Cahier critique 28/08/2019

“Plage privée” de Jean-François Laguionie

“Combien de fois faudra-t-il vous répéter que c’est une plage strictement privée ?”

Combien de fois faudra-t-il vous répéter que c’est une plage strictement privée ?

En 1971, date de réalisation de Plage privée, Jean-François Laguionie a déjà signé trois courts métrages d’animation (1). Excepté l’invisible Hélène ou le malentendu, ce film reste l’unique expérience de cinéma en prises de vues réelles du réalisateur. Elle préfigurait à l’époque sa volonté de poursuivre dans cette direction en développant une adaptation du “Baron perché” d’Italo Calvino. Bloqué par des droits d’auteur inaccessibles, le projet est abandonné sous cette forme, mais Laguionie s’en inspirera tout de même des années plus tard pour la réalisation de son deuxième long métrage d’animation : Le château des singes (1999).

Un soir pluvieux à Paris, un homme se rend à pied aux bains-douches de son quartier. Caché au fond d’une cour, ce lieu discret est fermé au public le mardi soir. Monsieur Maupère, qui a oublié ce détail, mais qui est un habitué, est exceptionnellement accepté. Alors qu’il prépare son bain, une mystérieuse petite porte, surveillée par un gaillard en marcel amateur de comics, au fond d’un couloir, attire son attention, puis attise sa curiosité.

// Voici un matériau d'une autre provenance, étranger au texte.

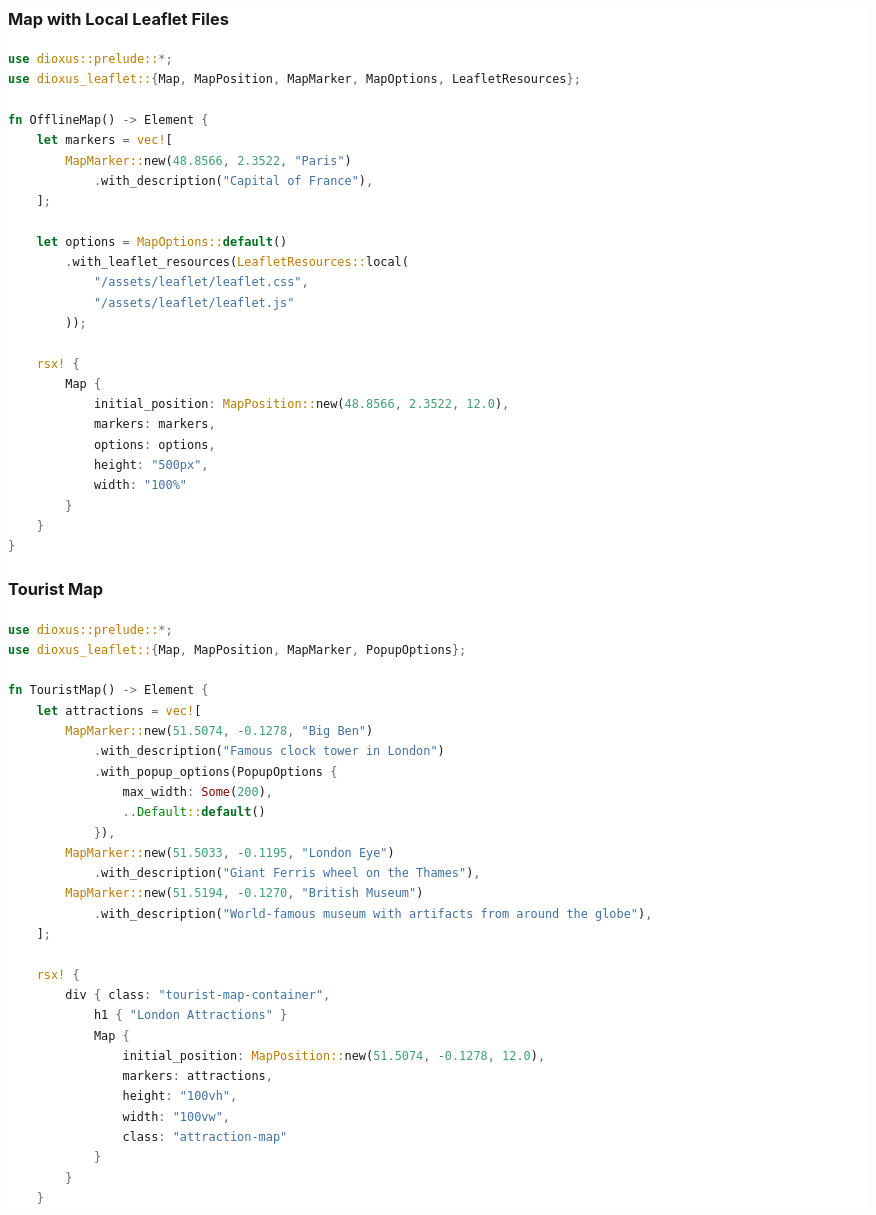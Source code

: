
 ```rust
```

### Map with Local Leaflet Files

```rust
use dioxus::prelude::*;
use dioxus_leaflet::{Map, MapPosition, MapMarker, MapOptions, LeafletResources};

fn OfflineMap() -> Element {
    let markers = vec![
        MapMarker::new(48.8566, 2.3522, "Paris")
            .with_description("Capital of France"),
    ];

    let options = MapOptions::default()
        .with_leaflet_resources(LeafletResources::local(
            "/assets/leaflet/leaflet.css",
            "/assets/leaflet/leaflet.js"
        ));

    rsx! {
        Map {
            initial_position: MapPosition::new(48.8566, 2.3522, 12.0),
            markers: markers,
            options: options,
            height: "500px",
            width: "100%"
        }
    }
}
```

### Tourist Map

```rust
use dioxus::prelude::*;
use dioxus_leaflet::{Map, MapPosition, MapMarker, PopupOptions};

fn TouristMap() -> Element {
    let attractions = vec![
        MapMarker::new(51.5074, -0.1278, "Big Ben")
            .with_description("Famous clock tower in London")
            .with_popup_options(PopupOptions {
                max_width: Some(200),
                ..Default::default()
            }),
        MapMarker::new(51.5033, -0.1195, "London Eye")
            .with_description("Giant Ferris wheel on the Thames"),
        MapMarker::new(51.5194, -0.1270, "British Museum")
            .with_description("World-famous museum with artifacts from around the globe"),
    ];

    rsx! {
        div { class: "tourist-map-container",
            h1 { "London Attractions" }
            Map {
                initial_position: MapPosition::new(51.5074, -0.1278, 12.0),
                markers: attractions,
                height: "100vh",
                width: "100vw",
                class: "attraction-map"
            }
        }
    }
```
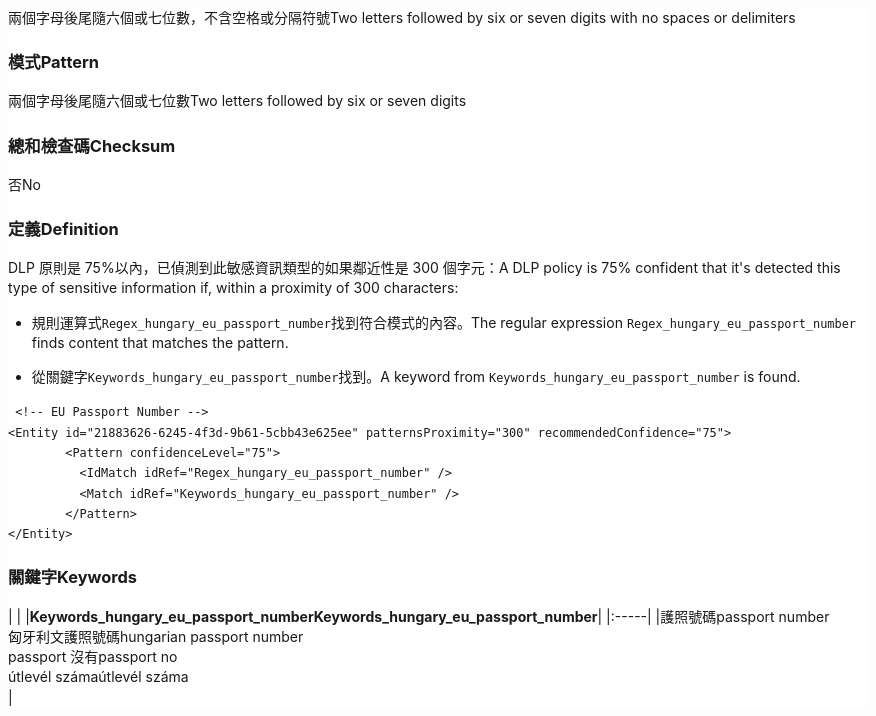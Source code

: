 <span data-ttu-id="835a8-286">兩個字母後尾隨六個或七位數，不含空格或分隔符號</span><span class="sxs-lookup"><span data-stu-id="835a8-286">Two letters followed by six or seven digits with no spaces or delimiters</span></span>
  
### <a name="pattern"></a><span data-ttu-id="835a8-287">模式</span><span class="sxs-lookup"><span data-stu-id="835a8-287">Pattern</span></span>

<span data-ttu-id="835a8-288">兩個字母後尾隨六個或七位數</span><span class="sxs-lookup"><span data-stu-id="835a8-288">Two letters followed by six or seven digits</span></span>
  
### <a name="checksum"></a><span data-ttu-id="835a8-289">總和檢查碼</span><span class="sxs-lookup"><span data-stu-id="835a8-289">Checksum</span></span>

<span data-ttu-id="835a8-290">否</span><span class="sxs-lookup"><span data-stu-id="835a8-290">No</span></span>
  
### <a name="definition"></a><span data-ttu-id="835a8-291">定義</span><span class="sxs-lookup"><span data-stu-id="835a8-291">Definition</span></span>

<span data-ttu-id="835a8-292">DLP 原則是 75%以內，已偵測到此敏感資訊類型的如果鄰近性是 300 個字元：</span><span class="sxs-lookup"><span data-stu-id="835a8-292">A DLP policy is 75% confident that it's detected this type of sensitive information if, within a proximity of 300 characters:</span></span>
  
- <span data-ttu-id="835a8-293">規則運算式`Regex_hungary_eu_passport_number`找到符合模式的內容。</span><span class="sxs-lookup"><span data-stu-id="835a8-293">The regular expression  `Regex_hungary_eu_passport_number` finds content that matches the pattern.</span></span> 
    
- <span data-ttu-id="835a8-294">從關鍵字`Keywords_hungary_eu_passport_number`找到。</span><span class="sxs-lookup"><span data-stu-id="835a8-294">A keyword from  `Keywords_hungary_eu_passport_number` is found.</span></span> 
    
```
 <!-- EU Passport Number -->
<Entity id="21883626-6245-4f3d-9b61-5cbb43e625ee" patternsProximity="300" recommendedConfidence="75">
        <Pattern confidenceLevel="75">
          <IdMatch idRef="Regex_hungary_eu_passport_number" />
          <Match idRef="Keywords_hungary_eu_passport_number" />
        </Pattern>
</Entity>
```

### <a name="keywords"></a><span data-ttu-id="835a8-295">關鍵字</span><span class="sxs-lookup"><span data-stu-id="835a8-295">Keywords</span></span>

<span data-ttu-id="835a8-296">| |</span><span class="sxs-lookup"><span data-stu-id="835a8-296"></span></span>
|<span data-ttu-id="835a8-297">**Keywords_hungary_eu_passport_number**</span><span class="sxs-lookup"><span data-stu-id="835a8-297">**Keywords_hungary_eu_passport_number**</span></span>|
|:-----|
|<span data-ttu-id="835a8-298">護照號碼</span><span class="sxs-lookup"><span data-stu-id="835a8-298">passport number</span></span>  <br/> <span data-ttu-id="835a8-299">匈牙利文護照號碼</span><span class="sxs-lookup"><span data-stu-id="835a8-299">hungarian passport number</span></span>  <br/> <span data-ttu-id="835a8-300">passport 沒有</span><span class="sxs-lookup"><span data-stu-id="835a8-300">passport no</span></span>  <br/> <span data-ttu-id="835a8-301">útlevél száma</span><span class="sxs-lookup"><span data-stu-id="835a8-301">útlevél száma</span></span>  <br/> |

Dans le contexte de l’âge d’or des feuilletons fantastiques français des années 1970, pour la plupart adaptés de la littérature – “Belphégor”, “Le tribunal de l’impossible”, “Le navire étoile” – Jean-François Laguionie et sa Plage privée, adaptée de l’une de ses propres nouvelles, sont parfaitement dans le ton. Christian Bosséno décrit le fantastique français comme dépendant d’un esprit cartésien qui empêcherait, au contraire de ses homologues anglo-saxons, un décrochage plus radical du monde réel (2). Plage privée privilégie de fait un fantastique sans trucages, ni effets spéciaux – alors que Méliès avait montré une voie autrement plus spectaculaire dès le début du siècle – et qui favorise le glissement imperceptible de la réalité vers l’étrange et l’insolite. Un traitement moins frontal et spectaculaire qui favorise l’atmosphère, décuple l’imagination et procure du rêve.

L’arrivée impromptue de Monsieur Maupère sur la plage ressemble, dans ses détails esthétiques et narratifs, à celle de Numéro 6 dans le village de la série Le prisonnier : la normalité apparente de l’endroit est parasitée par des codes relevant d’une autre dimension. La petite communauté du lieu est soudée par la connaissance de ces règles, de ces habitudes, de ce privilège d’être au cœur du secret. La moindre violation est considérée comme une faute grave méritant l’exclusion et la mort pour préserver la confidentialité du lieu. Ici, ce sera le fait de savoir qu’il ne faut jamais prendre à la main la petite balle rouge de ce jeu de raquettes étrange…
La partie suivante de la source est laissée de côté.